WHAT TO PRODUCE
Every line below from the one containing "### 1.1 重要な設計決定事項" through the one containing "- **理由:** リスクの最小化と継続的な運用保証" must be transcribed exactly. Omit all lines outside that stretch.

INFORMATION PROVIDED
________________________________________

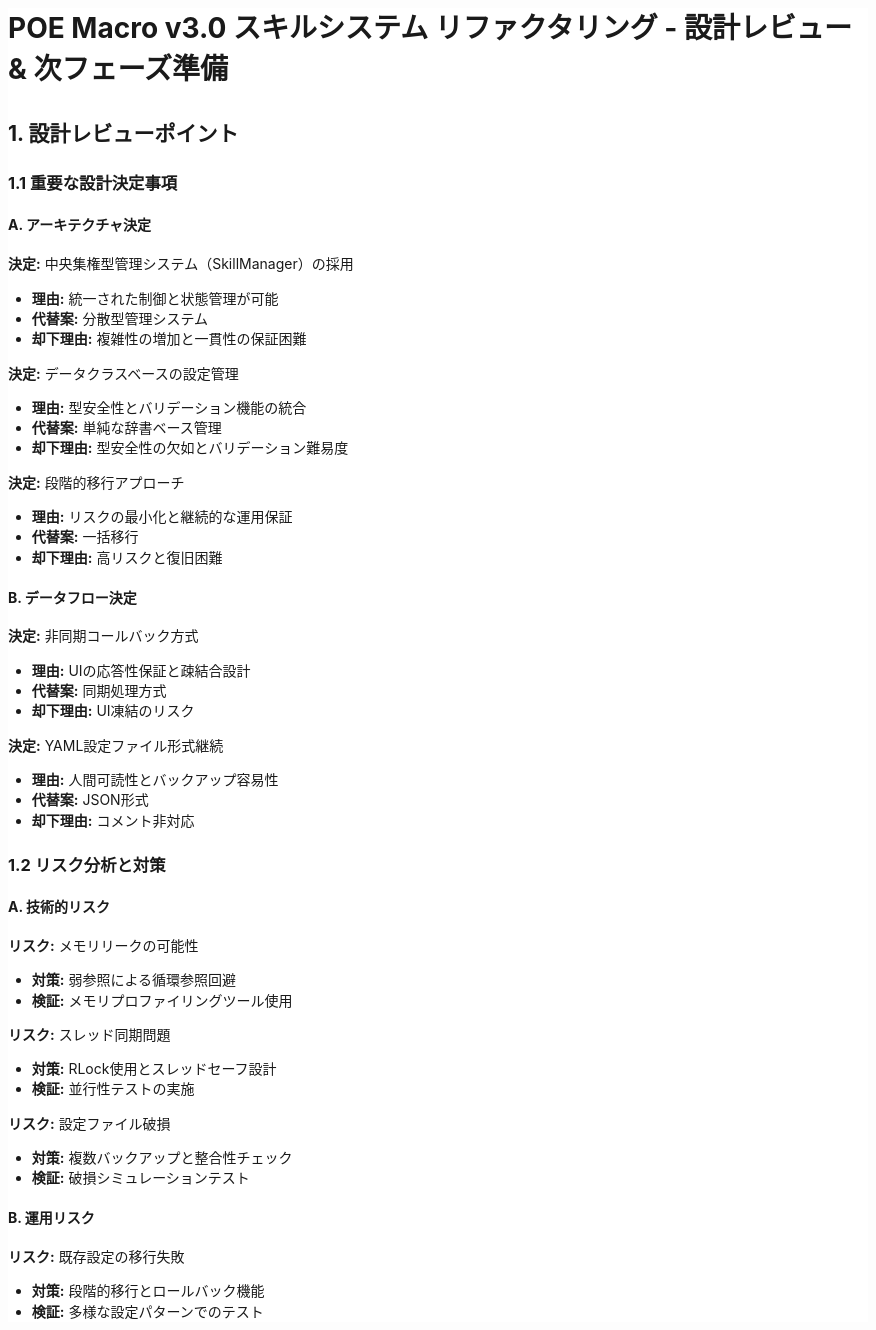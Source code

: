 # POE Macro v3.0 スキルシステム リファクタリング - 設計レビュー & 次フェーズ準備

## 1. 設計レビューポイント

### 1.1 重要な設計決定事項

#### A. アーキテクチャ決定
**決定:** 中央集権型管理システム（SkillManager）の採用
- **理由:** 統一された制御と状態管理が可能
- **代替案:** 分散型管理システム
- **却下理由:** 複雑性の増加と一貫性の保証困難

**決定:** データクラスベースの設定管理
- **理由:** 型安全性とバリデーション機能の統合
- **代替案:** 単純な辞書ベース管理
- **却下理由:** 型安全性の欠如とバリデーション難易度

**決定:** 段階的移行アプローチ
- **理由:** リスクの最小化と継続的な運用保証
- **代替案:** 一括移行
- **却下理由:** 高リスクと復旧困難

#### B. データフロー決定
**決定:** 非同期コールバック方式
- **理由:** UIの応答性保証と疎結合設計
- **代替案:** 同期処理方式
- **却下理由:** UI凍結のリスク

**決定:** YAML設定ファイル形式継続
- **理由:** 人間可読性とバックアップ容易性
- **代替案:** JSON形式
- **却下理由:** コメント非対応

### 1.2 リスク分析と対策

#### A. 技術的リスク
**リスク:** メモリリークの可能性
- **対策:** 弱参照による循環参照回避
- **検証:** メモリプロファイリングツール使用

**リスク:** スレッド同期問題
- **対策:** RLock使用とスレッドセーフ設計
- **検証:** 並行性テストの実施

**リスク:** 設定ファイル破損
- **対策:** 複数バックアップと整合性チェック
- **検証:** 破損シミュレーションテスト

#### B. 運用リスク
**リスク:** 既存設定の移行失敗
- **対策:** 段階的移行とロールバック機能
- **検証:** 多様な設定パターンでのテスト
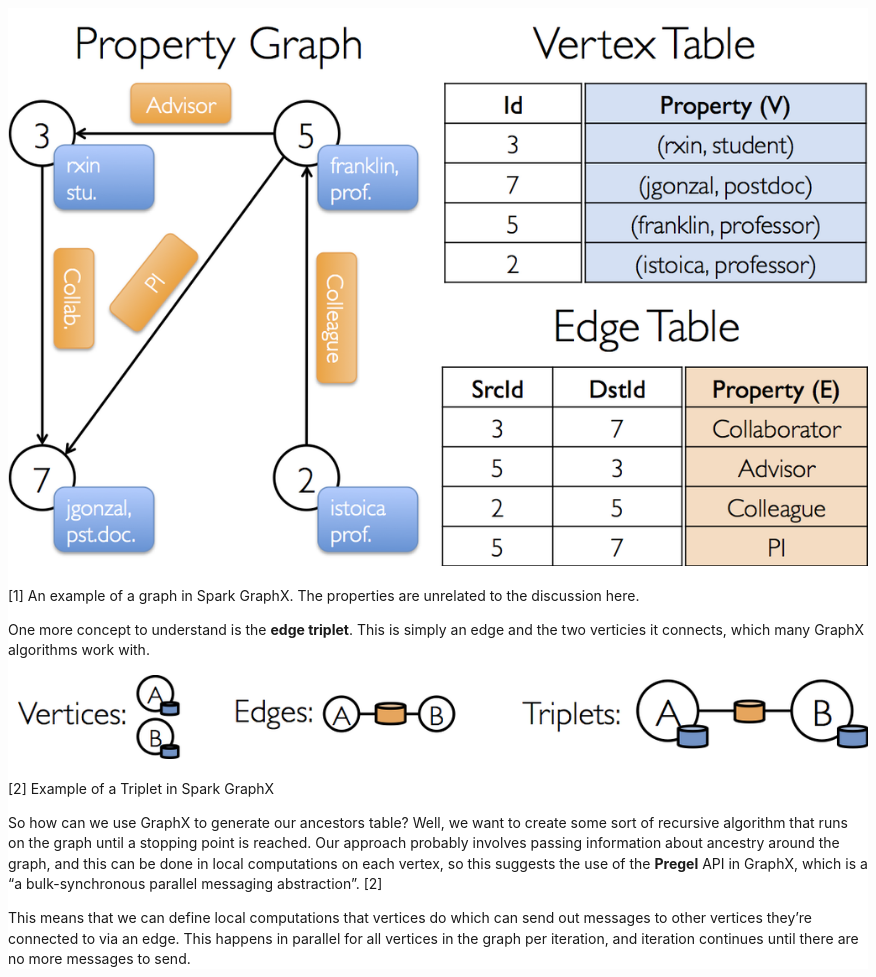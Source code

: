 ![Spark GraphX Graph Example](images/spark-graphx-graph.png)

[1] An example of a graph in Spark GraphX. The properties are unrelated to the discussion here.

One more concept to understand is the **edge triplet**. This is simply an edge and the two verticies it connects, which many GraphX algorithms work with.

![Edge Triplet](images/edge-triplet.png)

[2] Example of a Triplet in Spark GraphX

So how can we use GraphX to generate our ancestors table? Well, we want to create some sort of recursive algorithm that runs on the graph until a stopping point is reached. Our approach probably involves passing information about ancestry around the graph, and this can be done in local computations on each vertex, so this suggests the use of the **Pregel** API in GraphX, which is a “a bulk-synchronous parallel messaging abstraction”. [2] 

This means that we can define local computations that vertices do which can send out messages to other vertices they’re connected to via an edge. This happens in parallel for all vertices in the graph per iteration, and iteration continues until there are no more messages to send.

________________________________________

RESULT FOR THIS EXERCISE
### 1.1 重要な設計決定事項

#### A. アーキテクチャ決定
**決定:** 中央集権型管理システム（SkillManager）の採用
- **理由:** 統一された制御と状態管理が可能
- **代替案:** 分散型管理システム
- **却下理由:** 複雑性の増加と一貫性の保証困難

**決定:** データクラスベースの設定管理
- **理由:** 型安全性とバリデーション機能の統合
- **代替案:** 単純な辞書ベース管理
- **却下理由:** 型安全性の欠如とバリデーション難易度

**決定:** 段階的移行アプローチ
- **理由:** リスクの最小化と継続的な運用保証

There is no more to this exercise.